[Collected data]

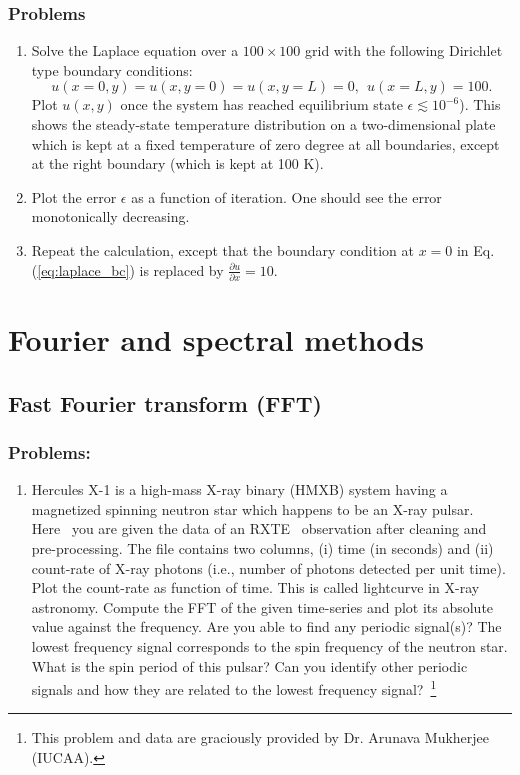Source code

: \subsubsection{Problems}

\begin{enumerate}
\item Solve the Laplace equation over a $100 \times 100$ grid  with the following Dirichlet type boundary conditions:
\begin{equation}
u(x = 0, y) = u(x, y=0) = u(x, y=L) = 0, ~~ u(x = L, y) = 100.  
\label{eq:laplace_bc}
\end{equation}
Plot $u(x,y)$ once the system has reached equilibrium state $\epsilon \lesssim 10^{-6}$). This shows the steady-state temperature distribution on a two-dimensional plate which is kept at a fixed temperature of zero degree at all boundaries, except at the right boundary (which is kept at 100 K). 
\item Plot the error $\epsilon$ as a function of iteration. One should see the error monotonically decreasing. 
\item Repeat the calculation, except that the boundary condition at $x = 0$ in Eq.\,(\ref{eq:laplace_bc}) is replaced by $\frac{\partial u}{\partial x} = 10$.
\end{enumerate}

\section{Fourier and spectral methods}
\subsection{Fast Fourier transform (FFT)}
\subsubsection{Problems:}
\begin{enumerate}
\item Hercules X-1 is a high-mass X-ray binary (HMXB) system having a magnetized spinning neutron star which happens to be an X-ray pulsar. Here~\cite{rxte-data} you are given the data of an RXTE~\cite{rxte} observation after cleaning and pre-processing. The file contains two columns, (i) time (in seconds) and (ii) count-rate of X-ray photons (i.e., number of photons detected per unit time). Plot the count-rate as function of time. This is called lightcurve in X-ray astronomy. Compute the FFT of the given time-series and plot its absolute value against the frequency. Are you able to find any periodic signal(s)? The lowest frequency signal corresponds to the spin frequency of the neutron star.  What is the spin period of this pulsar? Can you identify other periodic signals and how they are related to the lowest frequency signal?~\footnote{This problem and data are graciously provided by Dr. Arunava Mukherjee (IUCAA).}
\end{enumerate}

Exercise aim :: No picture belongs in the answer, but every word of the records above does, exactly as given.

Task answer ::
Source code

: \subsubsection{Problems}

\begin{enumerate}
\item Solve the Laplace equation over a $100 \times 100$ grid  with the following Dirichlet type boundary conditions:
\begin{equation}
u(x = 0, y) = u(x, y=0) = u(x, y=L) = 0, ~~ u(x = L, y) = 100.  
\label{eq:laplace_bc}
\end{equation}
Plot $u(x,y)$ once the system has reached equilibrium state $\epsilon \lesssim 10^{-6}$). This shows the steady-state temperature distribution on a two-dimensional plate which is kept at a fixed temperature of zero degree at all boundaries, except at the right boundary (which is kept at 100 K). 
\item Plot the error $\epsilon$ as a function of iteration. One should see the error monotonically decreasing. 
\item Repeat the calculation, except that the boundary condition at $x = 0$ in Eq.\,(\ref{eq:laplace_bc}) is replaced by $\frac{\partial u}{\partial x} = 10$.
\end{enumerate}

\section{Fourier and spectral methods}
\subsection{Fast Fourier transform (FFT)}
\subsubsection{Problems:}
\begin{enumerate}
\item Hercules X-1 is a high-mass X-ray binary (HMXB) system having a magnetized spinning neutron star which happens to be an X-ray pulsar. Here~\cite{rxte-data} you are given the data of an RXTE~\cite{rxte} observation after cleaning and pre-processing. The file contains two columns, (i) time (in seconds) and (ii) count-rate of X-ray photons (i.e., number of photons detected per unit time). Plot the count-rate as function of time. This is called lightcurve in X-ray astronomy. Compute the FFT of the given time-series and plot its absolute value against the frequency. Are you able to find any periodic signal(s)? The lowest frequency signal corresponds to the spin frequency of the neutron star.  What is the spin period of this pulsar? Can you identify other periodic signals and how they are related to the lowest frequency signal?~\footnote{This problem and data are graciously provided by Dr. Arunava Mukherjee (IUCAA).}
\end{enumerate}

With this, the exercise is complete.